Exercise requirements:
Here is a block of records. Copy every line in it that includes "back".

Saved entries
┄┄┄┄┄┄┄┄┄┄┄┄┄┄┄┄┄┄┄┄

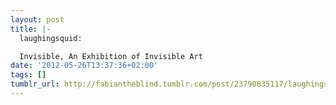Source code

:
 ```yaml
---
layout: post
title: |-
  laughingsquid:

  Invisible, An Exhibition of Invisible Art
date: '2012-05-26T13:37:36+02:00'
tags: []
tumblr_url: http://fabiantheblind.tumblr.com/post/23790835117/laughingsquid-invisible-an-exhibition-of
---
```

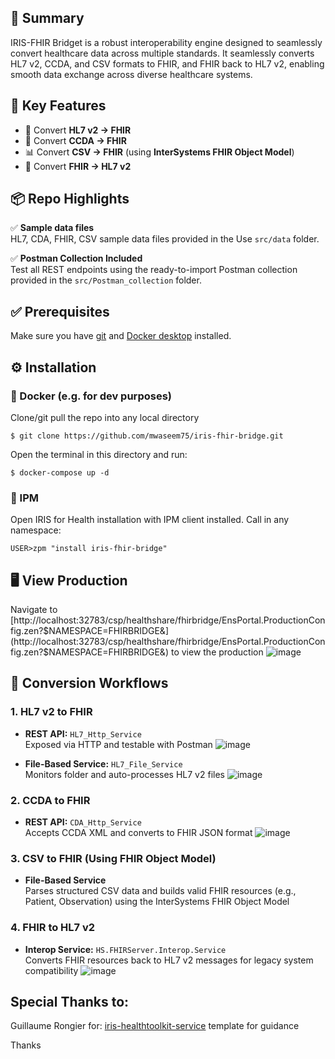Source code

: ## 🧾 Summary
IRIS-FHIR Bridget is a robust interoperability engine designed to seamlessly convert healthcare data across multiple standards.
It seamlessly converts HL7 v2, CCDA, and CSV formats to FHIR, and FHIR back to HL7 v2, enabling smooth data exchange across diverse healthcare systems.


## 🚀 Key Features
- 🔁 Convert **HL7 v2 → FHIR**
- 📝 Convert **CCDA → FHIR**
- 📊 Convert **CSV → FHIR** (using **InterSystems FHIR Object Model**)
- 🔄 Convert **FHIR → HL7 v2** 


## 📦 Repo Highlights
✅ **Sample data files**  
HL7, CDA, FHIR, CSV sample data files provided in the Use `src/data` folder.

✅ **Postman Collection Included**  
Test all REST endpoints using the ready-to-import Postman collection provided in the `src/Postman_collection` folder.


## ✅ Prerequisites
Make sure you have [git](https://git-scm.com/book/en/v2/Getting-Started-Installing-Git) and [Docker desktop](https://www.docker.com/products/docker-desktop) installed.


## ⚙️ Installation

### 🐳 Docker (e.g. for dev purposes)

Clone/git pull the repo into any local directory

```
$ git clone https://github.com/mwaseem75/iris-fhir-bridge.git
```

Open the terminal in this directory and run:

```
$ docker-compose up -d
```

### 🧰 IPM

Open IRIS for Health installation with IPM client installed. Call in any namespace:

```
USER>zpm "install iris-fhir-bridge"
```


## 🖥️ View Production
Navigate to [http://localhost:32783/csp/healthshare/fhirbridge/EnsPortal.ProductionConfig.zen?$NAMESPACE=FHIRBRIDGE&](http://localhost:32783/csp/healthshare/fhirbridge/EnsPortal.ProductionConfig.zen?$NAMESPACE=FHIRBRIDGE&) to view the production 
![image](https://github.com/user-attachments/assets/4c928ba2-b0d1-4003-88b7-7f70f5b4071c)


## 🔧 Conversion Workflows
### 1. HL7 v2 to FHIR
- **REST API:** `HL7_Http_Service`  
Exposed via HTTP and testable with Postman
![image](https://github.com/user-attachments/assets/707fd829-4d69-4afd-9a09-2726f04554c7)

- **File-Based Service:** `HL7_File_Service`  
Monitors folder and auto-processes HL7 v2 files
![image](https://github.com/user-attachments/assets/e4d2415b-95f5-4267-8117-7f905b4e60ed)


### 2. CCDA to FHIR
- **REST API:** `CDA_Http_Service`  
Accepts CCDA XML and converts to FHIR JSON format
![image](https://github.com/user-attachments/assets/4eddf0da-75ce-430f-8341-23149d312752)


### 3. CSV to FHIR (Using FHIR Object Model)
- **File-Based Service**  
Parses structured CSV data and builds valid FHIR resources (e.g., Patient, Observation) using the InterSystems FHIR Object Model


### 4. FHIR to HL7 v2
- **Interop Service:** `HS.FHIRServer.Interop.Service`  
Converts FHIR resources back to HL7 v2 messages for legacy system compatibility
![image](https://github.com/user-attachments/assets/56ffd185-7cdb-4caa-81e8-65b96123535b)




## Special Thanks to:
Guillaume Rongier for: [iris-healthtoolkit-service](https://openexchange.intersystems.com/package/iris-healthtoolkit-service) template for guidance

Thanks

┄┄┄┄┄┄┄┄┄┄┄┄┄┄┄┄┄┄┄┄

Solution to this exercise:
It seamlessly converts HL7 v2, CCDA, and CSV formats to FHIR, and FHIR back to HL7 v2, enabling smooth data exchange across diverse healthcare systems.
Converts FHIR resources back to HL7 v2 messages for legacy system compatibility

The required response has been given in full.